The settlement was founded as the village of "Blacks and Whites", so named after two tavern keepers, before the Revolutionary War. It was renamed Bellefonte on May 11, 1875, and back to Blacks and Whites on August 4, 1882. On February 23, 1886, the town was incorporated with the name of Blackstone, in honor of the influential English jurist William Blackstone.

The Blackstone Historic District, Butterwood Methodist Church and Butterwood Cemetery, Little Mountain Pictograph Site, Oakridge, and Schwartz Tavern are listed on the National Register of Historic Places.

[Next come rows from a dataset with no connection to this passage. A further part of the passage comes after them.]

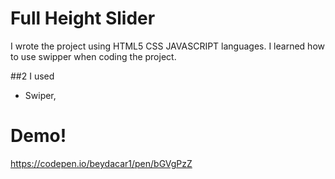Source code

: # Full Height Slider


I wrote the project using HTML5 CSS JAVASCRIPT languages.
I learned how to use swipper when coding the project.


##2 I used

  - Swiper,

# Demo!

https://codepen.io/beydacar1/pen/bGVgPzZ
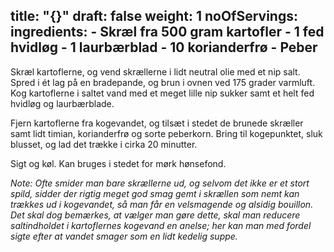 title: "{}"
draft: false
weight: 1
noOfServings: 
ingredients:
	- Skræl fra 500 gram kartofler
	- 1 fed hvidløg
	- 1 laurbærblad
	- 10 korianderfrø
	- Peber
---

Skræl kartoflerne, og vend skrællerne i lidt neutral olie med et nip
salt. Spred i ét lag på en bradepande, og brun i ovnen ved 175 grader
varmluft. Kog kartoflerne i saltet vand med et meget lille nip sukker
samt et helt fed hvidløg og laurbærblade.

Fjern kartoflerne fra kogevandet, og tilsæt i stedet de brunede skræller
samt lidt timian, korianderfrø og sorte peberkorn. Bring til
kogepunktet, sluk blusset, og lad det trække i cirka 20 minutter.

Sigt og køl. Kan bruges i stedet for mørk hønsefond.

*Note: Ofte smider man bare skrællerne ud, og selvom det ikke er et
stort spild, sidder der rigtig meget god smag gemt i skrællen som nemt
kan trækkes ud i kogevandet, så man får en velsmagende og alsidig
bouillon. Det skal dog bemærkes, at vælger man gøre dette, skal man
reducere saltindholdet i kartoflernes kogevand en anelse; her kan man
med fordel sigte efter at vandet smager som en lidt kedelig suppe.*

The town, under its former name, was a stop on the Southside Railroad in the mid-nineteenth century. The railroad became the Atlantic, Mississippi and Ohio Railroad in 1870 and then a line in the Norfolk and Western Railway, now the Norfolk Southern Railway. The town's grid street pattern was laid out in 1874, and the town incorporated in 1888. Its economy thrived as a location for dark-leaf tobacco sales and shipment through its railroad station.

==Geography==
Blackstone is located at (37.076661, −78.001302).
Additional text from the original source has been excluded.